• EXERCISE DESCRIPTION: Find the line below with "### Extract grammar" and the line with "events, personalities, issues.]]". Output exactly those lines and everything between them, leaving out the pictures.
Start of TASK MATERIAL
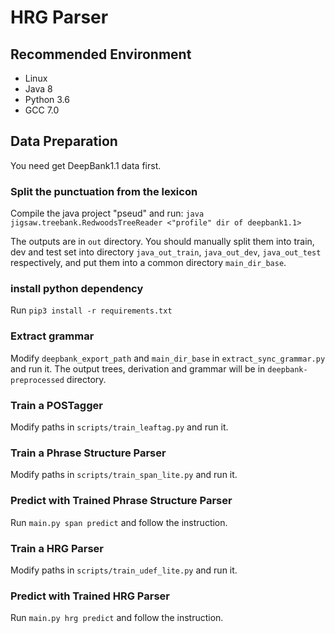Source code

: # HRG Parser

## Recommended Environment 
- Linux
- Java 8
- Python 3.6
- GCC 7.0

## Data Preparation
You need get DeepBank1.1 data first.

### Split the punctuation from the lexicon
Compile the java project "pseud" and run:
```java jigsaw.treebank.RedwoodsTreeReader <"profile" dir of deepbank1.1> ```

The outputs are in ```out``` directory. You should manually split them into train, dev and test set into directory ```java_out_train```, ```java_out_dev```, ```java_out_test``` respectively, and put them into a common directory ```main_dir_base```.

### install python dependency
Run ```pip3 install -r requirements.txt```

### Extract grammar
Modify ```deepbank_export_path``` and ```main_dir_base``` in ```extract_sync_grammar.py``` and run it. The output trees, derivation and grammar will be in ```deepbank-preprocessed``` directory.

### Train a POSTagger
Modify paths in ```scripts/train_leaftag.py``` and run it.

### Train a Phrase Structure Parser
Modify paths in ```scripts/train_span_lite.py``` and run it.

### Predict with Trained Phrase Structure Parser
Run ```main.py span predict``` and follow the instruction.

### Train a HRG Parser
Modify paths in ```scripts/train_udef_lite.py``` and run it.

### Predict with Trained HRG Parser
Run ```main.py hrg predict``` and follow the instruction.

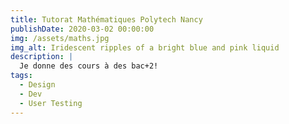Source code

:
 ```yaml
---
title: Tutorat Mathématiques Polytech Nancy
publishDate: 2020-03-02 00:00:00
img: /assets/maths.jpg
img_alt: Iridescent ripples of a bright blue and pink liquid
description: |
  Je donne des cours à des bac+2!
tags:
  - Design
  - Dev
  - User Testing
---
```

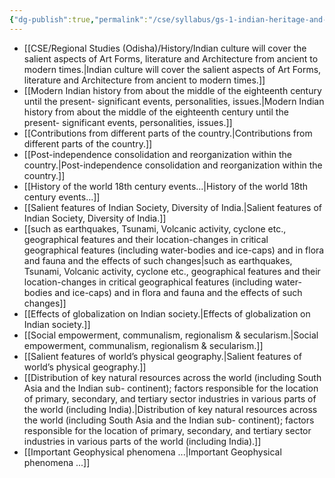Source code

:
 ```yaml
---
{"dg-publish":true,"permalink":"/cse/syllabus/gs-1-indian-heritage-and-culture-history-and-geography-of-the-world-and-society/","tags":["Navigation","syllabus"]}
---
```



* [[CSE/Regional Studies (Odisha)/History/Indian culture will cover the salient aspects of Art Forms, literature and Architecture from ancient to modern times.\|Indian culture will cover the salient aspects of Art Forms, literature and Architecture from ancient to modern times.]]
* [[Modern Indian history from about the middle of the eighteenth century until the present- significant events, personalities, issues.\|Modern Indian history from about the middle of the eighteenth century until the present- significant events, personalities, issues.]] 
* [[Contributions from different parts of the country.\|Contributions from different parts of the country.]]
* [[Post-independence consolidation and reorganization within the country.\|Post-independence consolidation and reorganization within the country.]]  
* [[History of the world 18th century events...\|History of the world 18th century events...]]
* [[Salient features of Indian Society, Diversity of India.\|Salient features of Indian Society, Diversity of India.]]
* [[such as earthquakes, Tsunami, Volcanic activity, cyclone etc., geographical features and their location-changes in critical geographical features (including water-bodies and ice-caps) and in flora and fauna and the effects of such changes\|such as earthquakes, Tsunami, Volcanic activity, cyclone etc., geographical features and their location-changes in critical geographical features (including water-bodies and ice-caps) and in flora and fauna and the effects of such changes]]
* [[Effects of globalization on Indian society.\|Effects of globalization on Indian society.]]
* [[Social empowerment, communalism, regionalism & secularism.\|Social empowerment, communalism, regionalism & secularism.]]
* [[Salient features of world’s physical geography.\|Salient features of world’s physical geography.]] 
* [[Distribution of key natural resources across the world (including South Asia and the Indian sub- continent); factors responsible for the location of primary, secondary, and tertiary sector industries in various parts of the world (including India).\|Distribution of key natural resources across the world (including South Asia and the Indian sub- continent); factors responsible for the location of primary, secondary, and tertiary sector industries in various parts of the world (including India).]] 
* [[Important Geophysical phenomena ...\|Important Geophysical phenomena ...]]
End of TASK MATERIAL
• ANSWER TO THE EXERCISE:
### Extract grammar
Modify ```deepbank_export_path``` and ```main_dir_base``` in ```extract_sync_grammar.py``` and run it. The output trees, derivation and grammar will be in ```deepbank-preprocessed``` directory.

### Train a POSTagger
Modify paths in ```scripts/train_leaftag.py``` and run it.

### Train a Phrase Structure Parser
Modify paths in ```scripts/train_span_lite.py``` and run it.

### Predict with Trained Phrase Structure Parser
Run ```main.py span predict``` and follow the instruction.

### Train a HRG Parser
Modify paths in ```scripts/train_udef_lite.py``` and run it.

### Predict with Trained HRG Parser
Run ```main.py hrg predict``` and follow the instruction.

Source code

:
 ```yaml
---
title: Tutorat Mathématiques Polytech Nancy
publishDate: 2020-03-02 00:00:00
img: /assets/maths.jpg
img_alt: Iridescent ripples of a bright blue and pink liquid
description: |
  Je donne des cours à des bac+2!
tags:
  - Design
  - Dev
  - User Testing
---
```

Source code

:
 ```yaml
---
{"dg-publish":true,"permalink":"/cse/syllabus/gs-1-indian-heritage-and-culture-history-and-geography-of-the-world-and-society/","tags":["Navigation","syllabus"]}
---
```



* [[CSE/Regional Studies (Odisha)/History/Indian culture will cover the salient aspects of Art Forms, literature and Architecture from ancient to modern times.\|Indian culture will cover the salient aspects of Art Forms, literature and Architecture from ancient to modern times.]]
* [[Modern Indian history from about the middle of the eighteenth century until the present- significant events, personalities, issues.\|Modern Indian history from about the middle of the eighteenth century until the present- significant events, personalities, issues.]] 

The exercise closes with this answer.